En somme, l’ouvrage de NKR qui s’inscrit dans le sens du commencement des douleurs est une voix d’alarme: «Plus jamais ça». En exprimant ouvertement avec les mots du cœur, il amorce une nouvelle façon de relater les maux qui nous interpellent tous frères de chair et de sang. Quant à l’avenir et au devenir de la nation congolaise. Au regard de cette guerre effroyable.
En nous faisant voyager dans son propre monde éploré, il vient d’écrire un recueil de référence et de qualité qui donnera aux lecteurs témoins de l’événement déplorable une résurgence du passé vécu et une ressouvenance de la guerre connue ; et aux autres un moyen de comprendre et d’appréhender la sombre page de l’histoire à expurger au profit de la paix. Que nous espérons profonde et éternelle.
Comme il le dit fort justement : «Que ces quelques vers sortis des entrailles d’un fils du pays qui a pataugé dans les vases marécageuses de la Bêtise humaine des hommes politiques nous ouvrent d’autres horizons.

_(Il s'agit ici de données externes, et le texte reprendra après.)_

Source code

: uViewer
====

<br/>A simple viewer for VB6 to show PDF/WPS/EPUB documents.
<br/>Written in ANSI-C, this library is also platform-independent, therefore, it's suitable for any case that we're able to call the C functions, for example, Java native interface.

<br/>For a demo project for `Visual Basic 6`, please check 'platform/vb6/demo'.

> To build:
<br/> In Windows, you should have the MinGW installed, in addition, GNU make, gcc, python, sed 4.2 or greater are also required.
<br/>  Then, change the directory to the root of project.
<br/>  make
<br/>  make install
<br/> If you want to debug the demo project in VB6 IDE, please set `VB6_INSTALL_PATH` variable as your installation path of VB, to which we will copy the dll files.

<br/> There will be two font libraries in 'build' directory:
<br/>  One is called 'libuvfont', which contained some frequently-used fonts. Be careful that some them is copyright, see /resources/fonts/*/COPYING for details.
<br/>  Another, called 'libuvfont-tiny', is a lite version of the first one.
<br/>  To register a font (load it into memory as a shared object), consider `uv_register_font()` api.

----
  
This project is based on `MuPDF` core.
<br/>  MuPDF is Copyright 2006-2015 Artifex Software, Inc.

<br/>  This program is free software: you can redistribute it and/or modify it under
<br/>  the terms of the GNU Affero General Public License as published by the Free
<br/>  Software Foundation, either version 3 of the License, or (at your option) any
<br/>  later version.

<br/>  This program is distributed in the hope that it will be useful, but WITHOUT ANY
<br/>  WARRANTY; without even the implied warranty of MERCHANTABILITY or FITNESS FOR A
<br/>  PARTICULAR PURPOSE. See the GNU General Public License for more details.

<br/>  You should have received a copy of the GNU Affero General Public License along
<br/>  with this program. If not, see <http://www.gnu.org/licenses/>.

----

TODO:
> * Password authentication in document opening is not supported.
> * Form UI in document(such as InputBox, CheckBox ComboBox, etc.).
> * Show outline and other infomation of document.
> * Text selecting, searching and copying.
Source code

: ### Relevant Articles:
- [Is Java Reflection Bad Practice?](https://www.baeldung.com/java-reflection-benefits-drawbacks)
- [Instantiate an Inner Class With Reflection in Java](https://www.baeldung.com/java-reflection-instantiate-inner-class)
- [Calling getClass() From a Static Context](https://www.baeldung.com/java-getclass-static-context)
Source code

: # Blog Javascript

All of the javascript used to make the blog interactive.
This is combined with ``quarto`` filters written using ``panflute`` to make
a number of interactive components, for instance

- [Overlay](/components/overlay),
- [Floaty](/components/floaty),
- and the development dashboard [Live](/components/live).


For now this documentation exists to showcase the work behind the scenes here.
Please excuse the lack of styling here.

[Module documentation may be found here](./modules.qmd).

Des horizons de la Paix et de la Concorde» (P. 46).
« Maintenant, il faut créer ensemble
Pour recoudre l’étouffe de l’amour ensemble
Afin de ne plus guerroyer ensemble,
Pour ne pas que le Congo crevassé de douleurs
Ne se désassemble dans l’oubli du lendemain» (P. 44).

 * Noël Kodia-Ramata «Fragment d’une douleur au cœur de Brazzaville», éditions L’Harmattan, Paris décembre 2009, 46 pages.